BELMONTE DEL SANNIO IS – Nel corso di una solenne cerimonia svoltasi nella piazza principale di Belmonte del Sannio, alla presenza di autorità civili, religiose e accademiche, il sindaco, Enrico Borrelli e l’amministrazione comunale, hanno conferito la cittadinanza onoraria a due personalità di altissimo rilievo: il cardinale Gerhard Ludwig Müller, figura di riferimento spirituale e punto luce nel panorama della Chiesa Cattolica e il professore emerito Fausto Capalbo, insigne accademico e maestro di generazioni di allievi.
Ai due illustri concittadini, subito dopo il rito della firma, sono state consegnate le simboliche chiavi d’oro della città e caratteristici doni che simboleggiano la tradizione e la cultura del territorio.
«Questa scelta rappresenta non solo un riconoscimento personale ma un vero e proprio “sigillo di gratitudine collettiva” verso due personalità che, con la loro opera e il loro esempio di vita, hanno contribuito ad innalzare l’orizzonte umano, spirituale e culturale della nazione» – si sottolinea nella motivazione ufficiale.
«Sua eminenza il cardinale Müller, teologo di fama internazionale, attraverso il suo instancabile ministero, ha reso testimonianza di una fede vissuta con forza, apertura e misericordia, diventando voce di speranza e punto di riferimento per credenti e non credenti.

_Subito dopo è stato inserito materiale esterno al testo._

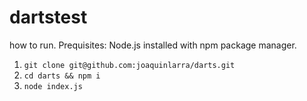 # dartstest

how to run.
Prequisites: Node.js installed with npm package manager.

1) `git clone git@github.com:joaquinlarra/darts.git`
2) `cd darts && npm i`
3) `node index.js`
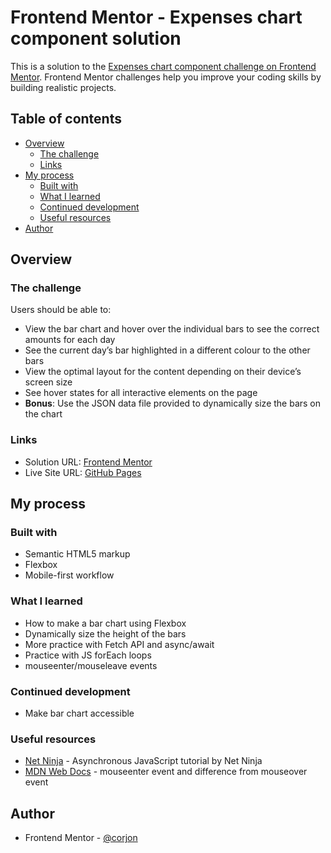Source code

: # Frontend Mentor - Expenses chart component solution

This is a solution to the [Expenses chart component challenge on Frontend Mentor](https://www.frontendmentor.io/challenges/expenses-chart-component-e7yJBUdjwt). Frontend Mentor challenges help you improve your coding skills by building realistic projects. 

## Table of contents

- [Overview](#overview)
  - [The challenge](#the-challenge)
  - [Links](#links)
- [My process](#my-process)
  - [Built with](#built-with)
  - [What I learned](#what-i-learned)
  - [Continued development](#continued-development)
  - [Useful resources](#useful-resources)
- [Author](#author)

## Overview

### The challenge

Users should be able to:

- View the bar chart and hover over the individual bars to see the correct amounts for each day
- See the current day’s bar highlighted in a different colour to the other bars
- View the optimal layout for the content depending on their device’s screen size
- See hover states for all interactive elements on the page
- **Bonus**: Use the JSON data file provided to dynamically size the bars on the chart

### Links

- Solution URL: [Frontend Mentor](https://www.frontendmentor.io/solutions/expenses-chart-using-flexbox-dynamically-generated-bar-height-B7wAGMzDuy)
- Live Site URL: [GitHub Pages](https://corjon.github.io/expenses-chart-component/)

## My process

### Built with

- Semantic HTML5 markup
- Flexbox
- Mobile-first workflow

### What I learned

- How to make a bar chart using Flexbox
- Dynamically size the height of the bars
- More practice with Fetch API and async/await
- Practice with JS forEach loops
- mouseenter/mouseleave events

### Continued development

- Make bar chart accessible

### Useful resources

- [Net Ninja](https://www.youtube.com/playlist?list=PL4cUxeGkcC9jx2TTZk3IGWKSbtugYdrlu) - Asynchronous JavaScript tutorial by Net Ninja
- [MDN Web Docs](https://developer.mozilla.org/en-US/docs/Web/API/Element/mouseenter_event) - mouseenter event and difference from mouseover event

## Author

- Frontend Mentor - [@corjon](https://www.frontendmentor.io/profile/corjon)




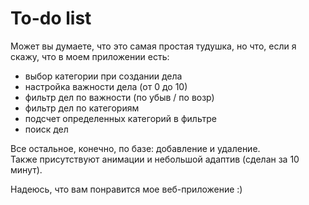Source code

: # To-do list
Может вы думаете, что это самая простая тудушка, но что, если я скажу, что в моем приложении есть:   

- выбор категории при создании дела    
- настройка важности дела (от 0 до 10)  
- фильтр дел по важности (по убыв / по возр)  
- фильтр дел по категориям  
- подсчет определенных категорий в фильтре  
- поиск дел  

Все остальное, конечно, по базе: добавление и удаление.  
Также присутствуют анимации и небольшой адаптив (сделан за 10 минут).

Надеюсь, что вам понравится мое веб-приложение :)

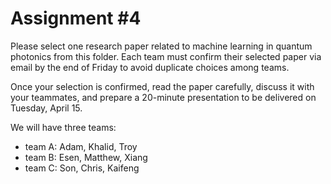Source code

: # Assignment #4

Please select one research paper related to machine learning in quantum photonics from this folder.
Each team must confirm their selected paper via email by the end of Friday to avoid duplicate choices among teams.

Once your selection is confirmed, read the paper carefully, discuss it with your teammates, and prepare a 20-minute presentation to be delivered on Tuesday, April 15.

We will have three teams:

- team A: Adam, Khalid, Troy
- team B: Esen, Matthew, Xiang
- team C: Son, Chris, Kaifeng
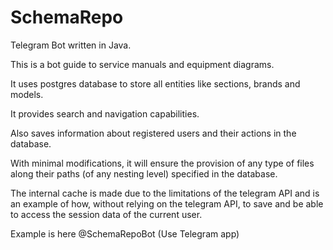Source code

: # SchemaRepo
Telegram Bot written in Java.

This is a bot guide to service manuals and equipment diagrams.

It uses postgres database to store all entities like sections, brands and models.

It provides search and navigation capabilities.

Also saves information about registered users and their actions in the database.

With minimal modifications, it will ensure the provision of any type of files along their paths (of any nesting level) specified in the database.

The internal cache is made due to the limitations of the telegram API and is an example of how, without relying on the telegram API, to save and be able to access the session data of the current user.

Example is here @SchemaRepoBot (Use Telegram app)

La sua azione pastorale, illuminata dalla costante tensione del dialogo e della difesa dei più deboli, si inscrive nel solco delle figure che hanno segnato la storia della Chiesa Cattolica e della società contemporanea. Il professor Capalbo, maestro autorevole e raffinato intellettuale, con la sua alta vita accademica ha confermato la missione dell’insegnamento e della ricerca, contribuendo in modo esemplare all’avanzamento della conoscenza. Il suo rigore accademico, unito ad una straordinaria sensibilità umana, ha reso la sua opera un faro per la cultura e un bene prezioso per la comunità accademica scientifica e filosofica internazionale.»

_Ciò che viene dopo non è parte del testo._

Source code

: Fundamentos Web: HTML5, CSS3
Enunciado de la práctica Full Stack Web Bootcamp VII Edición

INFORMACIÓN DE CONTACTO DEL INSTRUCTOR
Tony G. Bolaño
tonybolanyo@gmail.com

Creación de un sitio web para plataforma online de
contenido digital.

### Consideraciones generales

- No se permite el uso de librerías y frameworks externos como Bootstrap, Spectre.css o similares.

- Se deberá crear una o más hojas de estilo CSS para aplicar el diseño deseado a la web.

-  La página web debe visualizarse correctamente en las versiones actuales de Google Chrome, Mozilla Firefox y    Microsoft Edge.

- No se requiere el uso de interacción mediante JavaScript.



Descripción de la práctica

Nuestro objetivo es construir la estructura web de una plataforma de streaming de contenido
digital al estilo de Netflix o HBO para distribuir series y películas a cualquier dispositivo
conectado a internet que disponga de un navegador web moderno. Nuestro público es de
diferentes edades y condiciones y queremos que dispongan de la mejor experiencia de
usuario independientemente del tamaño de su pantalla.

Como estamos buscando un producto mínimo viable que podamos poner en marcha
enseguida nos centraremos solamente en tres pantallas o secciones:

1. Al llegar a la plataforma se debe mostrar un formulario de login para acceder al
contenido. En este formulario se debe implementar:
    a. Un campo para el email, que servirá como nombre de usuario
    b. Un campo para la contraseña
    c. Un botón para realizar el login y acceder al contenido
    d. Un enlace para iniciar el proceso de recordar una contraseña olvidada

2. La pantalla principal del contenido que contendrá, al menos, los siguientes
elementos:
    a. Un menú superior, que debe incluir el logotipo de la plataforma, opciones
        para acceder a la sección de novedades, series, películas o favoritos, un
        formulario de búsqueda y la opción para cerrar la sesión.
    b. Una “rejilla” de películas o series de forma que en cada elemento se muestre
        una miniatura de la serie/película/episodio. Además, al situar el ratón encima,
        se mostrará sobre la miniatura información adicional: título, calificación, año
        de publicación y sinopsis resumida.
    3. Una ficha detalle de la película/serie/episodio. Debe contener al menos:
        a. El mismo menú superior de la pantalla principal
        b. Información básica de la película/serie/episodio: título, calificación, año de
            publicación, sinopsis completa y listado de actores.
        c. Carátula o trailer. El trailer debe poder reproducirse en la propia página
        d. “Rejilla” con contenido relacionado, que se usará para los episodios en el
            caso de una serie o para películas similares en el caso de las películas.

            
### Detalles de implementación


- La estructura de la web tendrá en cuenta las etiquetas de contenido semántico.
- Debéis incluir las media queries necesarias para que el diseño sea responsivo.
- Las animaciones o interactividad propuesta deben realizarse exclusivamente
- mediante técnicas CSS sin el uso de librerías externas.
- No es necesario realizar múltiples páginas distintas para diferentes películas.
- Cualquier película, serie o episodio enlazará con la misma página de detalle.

«Con questo atto… la nostra comunità si fa custode e testimone di un patrimonio di fede e di cultura che ci supera e ci eleva – ha detto il primo cittadino Borrelli –. Onoriamo due vite straordinarie che, con la loro opera, hanno contribuito a migliorare il mondo che li circonda e che continueranno ad essere punto di riferimento per le generazioni future».
Dopo la solenne funzione religiosa officiata da Müller, in occasione dei 300 anni dalla consacrazione della chiesa del Santissimo Salvatore, è stata scoperta e benedetta una lapide marmorea a ricordo perenne della straordinaria e toccante visita di sua eminenza.
Nell’occasione, in Chiesa è stato affisso un pregiato dipinto sacro, bene ed eterno dono di sua eminenza, donato dal Prof. Capalbo alla comunità di Belmonte del Sannio.